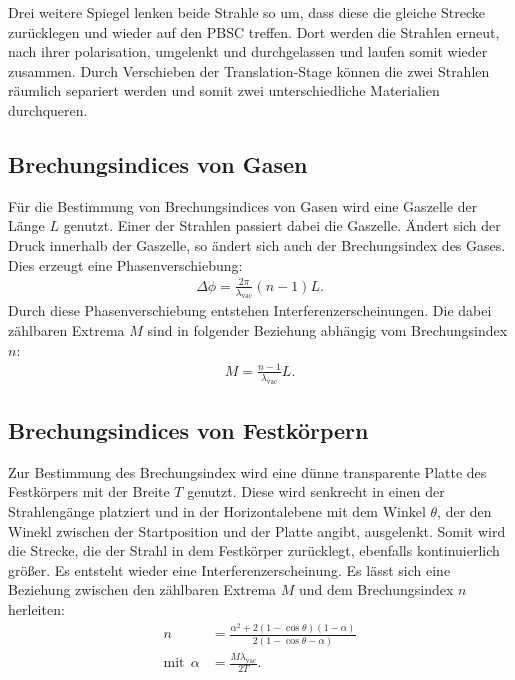 Drei weitere Spiegel lenken beide Strahle so um, dass diese die gleiche Strecke zurücklegen und wieder auf
den PBSC treffen. Dort werden die Strahlen erneut, nach ihrer polarisation,
umgelenkt und durchgelassen und laufen somit wieder zusammen.
Durch Verschieben der Translation-Stage können die zwei Strahlen räumlich separiert
werden und somit zwei unterschiedliche Materialien durchqueren.
\FloatBarrier

\subsection{Brechungsindices von Gasen}
Für die Bestimmung von Brechungsindices von Gasen wird eine Gaszelle
der Länge $L$ genutzt. Einer der Strahlen passiert dabei die Gaszelle.
Ändert sich der Druck innerhalb der Gaszelle, so ändert sich auch
der Brechungsindex des Gases. Dies erzeugt eine Phasenverschiebung:
\begin{align}
  \Delta\phi=\frac{2\pi}{\lambda_\mathrm{vac}}(n-1)L.
\end{align}
Durch diese Phasenverschiebung entstehen Interferenzerscheinungen.
Die dabei zählbaren Extrema $M$ sind in folgender Beziehung abhängig
vom Brechungsindex $n$:
\begin{align}
  M=\frac{n-1}{\lambda_\mathrm{vac}}L\label{eqn:gas}.
\end{align}

\subsection{Brechungsindices von Festkörpern}
Zur Bestimmung des Brechungsindex wird eine dünne transparente
Platte des Festkörpers mit der Breite $T$ genutzt. Diese wird senkrecht in einen der Strahlengänge
platziert und in der Horizontalebene mit dem  Winkel $\theta$, der den Winekl zwischen der Startposition und der Platte angibt, ausgelenkt. Somit wird die
Strecke, die der Strahl in dem Festkörper zurücklegt, ebenfalls kontinuierlich größer.
Es entsteht wieder eine Interferenzerscheinung.
Es lässt sich eine Beziehung zwischen den zählbaren Extrema $M$
und dem Brechungsindex $n$ herleiten:
\begin{align}%
  n&=\frac{\alpha^2+2(1-\cos\theta)(1-\alpha)}{2(1-\cos\theta-\alpha)}\\
  \text{mit} \ \ \alpha&= \frac{M\lambda_\mathrm{vac}}{2T}. \label{eqn:glas}
\end{align}
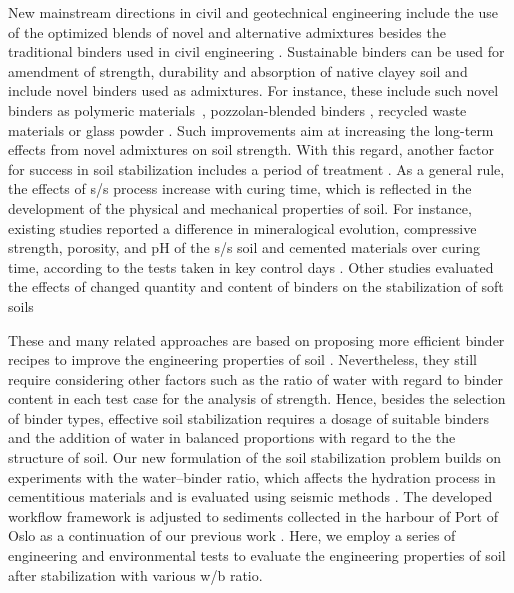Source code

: \documentclass[sustainability,article,accept,pdftex,moreauthors]{Definitions/mdpi}
\begin{document}
New mainstream directions in civil and geotechnical engineering include the use of {the }optimized blends of novel and alternative admixtures besides {the }traditional binders used in {civil }engineering \cite{NAGY,Yi,Ismail,Lametal2018}. Sustainable binders can be used for amendment of strength, durability and absorption of native clayey soil and include novel binders used as admixtures{. For instance, these include such novel binders as} polymeric \mbox{materials \cite{geotechnics1020021,Moustafa,LIU2023101044},} pozzolan-blended binders \cite{Consoli}, recycled waste materials \cite{TABASSUM2022100880} or glass powder \cite{Filho}. Such improvements aim at increasing the long-term effects from novel admixtures on soil strength. With this regard, another factor for success in soil stabilization includes a period of treatment \cite{Howard,Romera}. As a general rule, the effects of s/s process increase with curing time, which is reflected in the development of the {physical and }mechanical properties of soil. For instance, existing studies reported a difference in mineralogical evolution, compressive strength, porosity, and pH of {the }s/s soil and cemented materials over curing time, according to the tests taken in key control days \cite{Chrysochoouetal2010,Shrestha}. {Other studies} evaluated{ }the effects of changed quantity and content of binders on the stabilization of soft soils \cite{Oliveiraetal2014,Oliveiraetal2013}

These and many related approaches are based on proposing more efficient binder recipes to improve {the }engineering properties of soil \cite{Khajeh,HUANG2022126702,Hallal}. {Nevertheless,} they still require considering other factors such as the ratio of water with regard to binder content in each test case for {the }analysis of strength. Hence, besides the selection of binder types,{ }effective soil stabilization requires a dosage of suitable binders and the addition of water in balanced proportions with regard to the the structure of soil. Our new formulation of the soil stabilization problem builds on experiments with the water--binder ratio, which affects the hydration process in cementitious materials and is evaluated using seismic methods \cite{Guoetal2021,CHI2021138699}. %
The developed workflow framework is adjusted to sediments collected in the harbour of Port of Oslo as a continuation of our previous work \cite{a16060303}. Here, we employ a series of engineering and environmental tests to evaluate the {engineering }properties {of} soil after stabilization with various w/b %
 ratio.
\end{document}
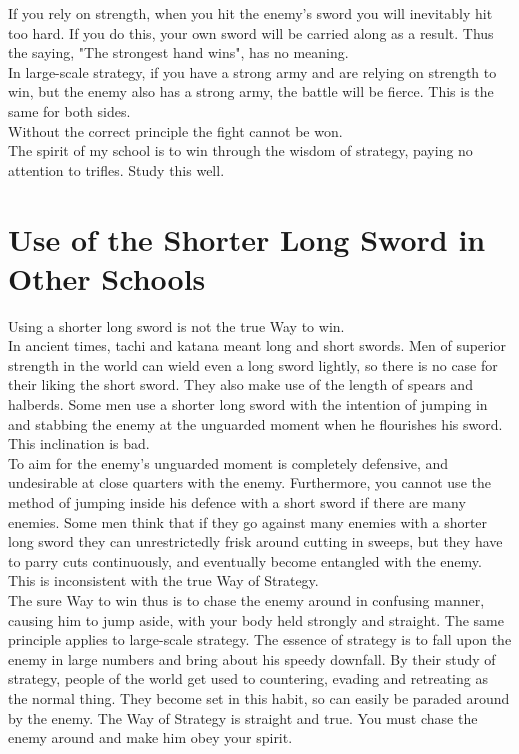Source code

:If you rely on strength, when you hit the enemy's sword you will inevitably hit too hard. If you do this, your own sword will be carried along as a result. Thus the saying, "The strongest hand wins", has no meaning.\\

In large-scale strategy, if you have a strong army and are relying on strength to win, but the enemy also has a strong army, the battle will be fierce. This is the same for both sides.\\

Without the correct principle the fight cannot be won.\\

The spirit of my school is to win through the wisdom of strategy, paying no attention to trifles. Study this well.\\
\section{Use of the Shorter Long Sword in Other Schools}

Using a shorter long sword is not the true Way to win.\\

In ancient times, tachi and katana meant long and short swords. Men of superior strength in the world can wield even a long sword lightly, so there is no case for their liking the short sword. They also make use of the length of spears and halberds. Some men use a shorter long sword with the intention of jumping in and stabbing the enemy at the unguarded moment when he flourishes his sword. This inclination is bad.\\

To aim for the enemy's unguarded moment is completely defensive, and undesirable at close quarters with the enemy. Furthermore, you cannot use the method of jumping inside his defence with a short sword if there are many enemies. Some men think that if they go against many enemies with a shorter long sword they can unrestrictedly frisk around cutting in sweeps, but they have to parry cuts continuously, and eventually become entangled with the enemy. This is inconsistent with the true Way of Strategy.\\

The sure Way to win thus is to chase the enemy around in confusing manner, causing him to jump aside, with your body held strongly and straight. The same principle applies to large-scale strategy. The essence of strategy is to fall upon the enemy in large numbers and bring about his speedy downfall. By their study of strategy, people of the world get used to countering, evading and retreating as the normal thing. They become set in this habit, so can easily be paraded around by the enemy. The Way of Strategy is straight and true. You must chase the enemy around and make him obey your spirit.\\
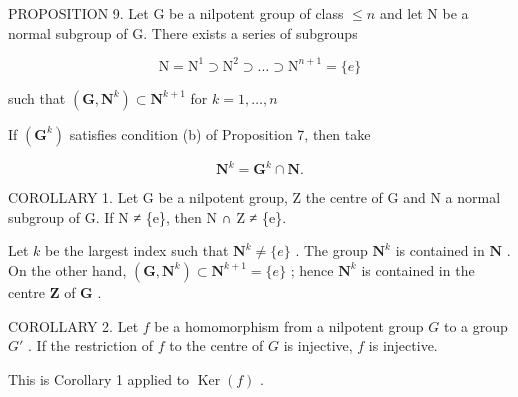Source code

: PROPOSITION 9. Let G be a nilpotent group of class \(\leqslant n\) and let N be a normal subgroup of G. There exists a series of subgroups

\[
\mathrm{N} = \mathrm{N} ^ {1} \supset \mathrm{N} ^ {2} \supset \dots \supset \mathrm{N} ^ {n + 1} = \{e \}
\]

such that \((\mathbf{G},\mathbf{N}^k)\subset \mathbf{N}^{k + 1}\) for \(k = 1,\dots ,n\)

If \((\mathbf{G}^k)\) satisfies condition (b) of Proposition 7, then take

\[
\mathbf {N} ^ {k} = \mathbf {G} ^ {k} \cap \mathbf {N}.
\]

COROLLARY 1. Let G be a nilpotent group, Z the centre of G and N a normal subgroup of G. If N ≠ \{e\}, then N ∩ Z ≠ \{e\}.

Let \(k\) be the largest index such that \(\mathbf{N}^k \neq \{e\}\) . The group \(\mathbf{N}^k\) is contained in \(\mathbf{N}\) . On the other hand, \((\mathbf{G}, \mathbf{N}^k) \subset \mathbf{N}^{k+1} = \{e\}\) ; hence \(\mathbf{N}^k\) is contained in the centre \(\mathbf{Z}\) of \(\mathbf{G}\) .

COROLLARY 2. Let \(f\) be a homomorphism from a nilpotent group \(G\) to a group \(G'\) . If the restriction of \(f\) to the centre of \(G\) is injective, \(f\) is injective.

This is Corollary 1 applied to \(\operatorname{Ker}(f)\) .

(BRIEF):
Where an entry holds a picture, leave the picture out and output the rest exactly.

(EXERCISE ANSWER):
 Drei weitere Spiegel lenken beide Strahle so um, dass diese die gleiche Strecke zurücklegen und wieder auf
den PBSC treffen. Dort werden die Strahlen erneut, nach ihrer polarisation,
umgelenkt und durchgelassen und laufen somit wieder zusammen.
Durch Verschieben der Translation-Stage können die zwei Strahlen räumlich separiert
werden und somit zwei unterschiedliche Materialien durchqueren.
\FloatBarrier

\subsection{Brechungsindices von Gasen}
Für die Bestimmung von Brechungsindices von Gasen wird eine Gaszelle
der Länge $L$ genutzt. Einer der Strahlen passiert dabei die Gaszelle.
Ändert sich der Druck innerhalb der Gaszelle, so ändert sich auch
der Brechungsindex des Gases. Dies erzeugt eine Phasenverschiebung:
\begin{align}
  \Delta\phi=\frac{2\pi}{\lambda_\mathrm{vac}}(n-1)L.
\end{align}
Durch diese Phasenverschiebung entstehen Interferenzerscheinungen.
Die dabei zählbaren Extrema $M$ sind in folgender Beziehung abhängig
vom Brechungsindex $n$:
\begin{align}
  M=\frac{n-1}{\lambda_\mathrm{vac}}L\label{eqn:gas}.
\end{align}

\subsection{Brechungsindices von Festkörpern}
Zur Bestimmung des Brechungsindex wird eine dünne transparente
Platte des Festkörpers mit der Breite $T$ genutzt. Diese wird senkrecht in einen der Strahlengänge
platziert und in der Horizontalebene mit dem  Winkel $\theta$, der den Winekl zwischen der Startposition und der Platte angibt, ausgelenkt. Somit wird die
Strecke, die der Strahl in dem Festkörper zurücklegt, ebenfalls kontinuierlich größer.
Es entsteht wieder eine Interferenzerscheinung.
Es lässt sich eine Beziehung zwischen den zählbaren Extrema $M$
und dem Brechungsindex $n$ herleiten:
\begin{align}%
  n&=\frac{\alpha^2+2(1-\cos\theta)(1-\alpha)}{2(1-\cos\theta-\alpha)}\\
  \text{mit} \ \ \alpha&= \frac{M\lambda_\mathrm{vac}}{2T}. \label{eqn:glas}
\end{align}
Source code

: \documentclass[sustainability,article,accept,pdftex,moreauthors]{Definitions/mdpi}
\begin{document}
New mainstream directions in civil and geotechnical engineering include the use of {the }optimized blends of novel and alternative admixtures besides {the }traditional binders used in {civil }engineering \cite{NAGY,Yi,Ismail,Lametal2018}. Sustainable binders can be used for amendment of strength, durability and absorption of native clayey soil and include novel binders used as admixtures{. For instance, these include such novel binders as} polymeric \mbox{materials \cite{geotechnics1020021,Moustafa,LIU2023101044},} pozzolan-blended binders \cite{Consoli}, recycled waste materials \cite{TABASSUM2022100880} or glass powder \cite{Filho}. Such improvements aim at increasing the long-term effects from novel admixtures on soil strength. With this regard, another factor for success in soil stabilization includes a period of treatment \cite{Howard,Romera}. As a general rule, the effects of s/s process increase with curing time, which is reflected in the development of the {physical and }mechanical properties of soil. For instance, existing studies reported a difference in mineralogical evolution, compressive strength, porosity, and pH of {the }s/s soil and cemented materials over curing time, according to the tests taken in key control days \cite{Chrysochoouetal2010,Shrestha}. {Other studies} evaluated{ }the effects of changed quantity and content of binders on the stabilization of soft soils \cite{Oliveiraetal2014,Oliveiraetal2013}

These and many related approaches are based on proposing more efficient binder recipes to improve {the }engineering properties of soil \cite{Khajeh,HUANG2022126702,Hallal}. {Nevertheless,} they still require considering other factors such as the ratio of water with regard to binder content in each test case for {the }analysis of strength. Hence, besides the selection of binder types,{ }effective soil stabilization requires a dosage of suitable binders and the addition of water in balanced proportions with regard to the the structure of soil. Our new formulation of the soil stabilization problem builds on experiments with the water--binder ratio, which affects the hydration process in cementitious materials and is evaluated using seismic methods \cite{Guoetal2021,CHI2021138699}. %
The developed workflow framework is adjusted to sediments collected in the harbour of Port of Oslo as a continuation of our previous work \cite{a16060303}. Here, we employ a series of engineering and environmental tests to evaluate the {engineering }properties {of} soil after stabilization with various w/b %
 ratio.
\end{document}
Source code

:If you rely on strength, when you hit the enemy's sword you will inevitably hit too hard. If you do this, your own sword will be carried along as a result. Thus the saying, "The strongest hand wins", has no meaning.\\

In large-scale strategy, if you have a strong army and are relying on strength to win, but the enemy also has a strong army, the battle will be fierce. This is the same for both sides.\\

Without the correct principle the fight cannot be won.\\

The spirit of my school is to win through the wisdom of strategy, paying no attention to trifles. Study this well.\\
\section{Use of the Shorter Long Sword in Other Schools}

Using a shorter long sword is not the true Way to win.\\

In ancient times, tachi and katana meant long and short swords. Men of superior strength in the world can wield even a long sword lightly, so there is no case for their liking the short sword. They also make use of the length of spears and halberds. Some men use a shorter long sword with the intention of jumping in and stabbing the enemy at the unguarded moment when he flourishes his sword. This inclination is bad.\\

To aim for the enemy's unguarded moment is completely defensive, and undesirable at close quarters with the enemy. Furthermore, you cannot use the method of jumping inside his defence with a short sword if there are many enemies. Some men think that if they go against many enemies with a shorter long sword they can unrestrictedly frisk around cutting in sweeps, but they have to parry cuts continuously, and eventually become entangled with the enemy. This is inconsistent with the true Way of Strategy.\\

The sure Way to win thus is to chase the enemy around in confusing manner, causing him to jump aside, with your body held strongly and straight. The same principle applies to large-scale strategy. The essence of strategy is to fall upon the enemy in large numbers and bring about his speedy downfall. By their study of strategy, people of the world get used to countering, evading and retreating as the normal thing. They become set in this habit, so can easily be paraded around by the enemy. The Way of Strategy is straight and true. You must chase the enemy around and make him obey your spirit.\\
Source code

: PROPOSITION 9. Let G be a nilpotent group of class \(\leqslant n\) and let N be a normal subgroup of G. There exists a series of subgroups

\[
\mathrm{N} = \mathrm{N} ^ {1} \supset \mathrm{N} ^ {2} \supset \dots \supset \mathrm{N} ^ {n + 1} = \{e \}
\]

such that \((\mathbf{G},\mathbf{N}^k)\subset \mathbf{N}^{k + 1}\) for \(k = 1,\dots ,n\)

If \((\mathbf{G}^k)\) satisfies condition (b) of Proposition 7, then take

\[
\mathbf {N} ^ {k} = \mathbf {G} ^ {k} \cap \mathbf {N}.
\]

COROLLARY 1. Let G be a nilpotent group, Z the centre of G and N a normal subgroup of G. If N ≠ \{e\}, then N ∩ Z ≠ \{e\}.

Let \(k\) be the largest index such that \(\mathbf{N}^k \neq \{e\}\) . The group \(\mathbf{N}^k\) is contained in \(\mathbf{N}\) . On the other hand, \((\mathbf{G}, \mathbf{N}^k) \subset \mathbf{N}^{k+1} = \{e\}\) ; hence \(\mathbf{N}^k\) is contained in the centre \(\mathbf{Z}\) of \(\mathbf{G}\) .

COROLLARY 2. Let \(f\) be a homomorphism from a nilpotent group \(G\) to a group \(G'\) . If the restriction of \(f\) to the centre of \(G\) is injective, \(f\) is injective.

This is Corollary 1 applied to \(\operatorname{Ker}(f)\) .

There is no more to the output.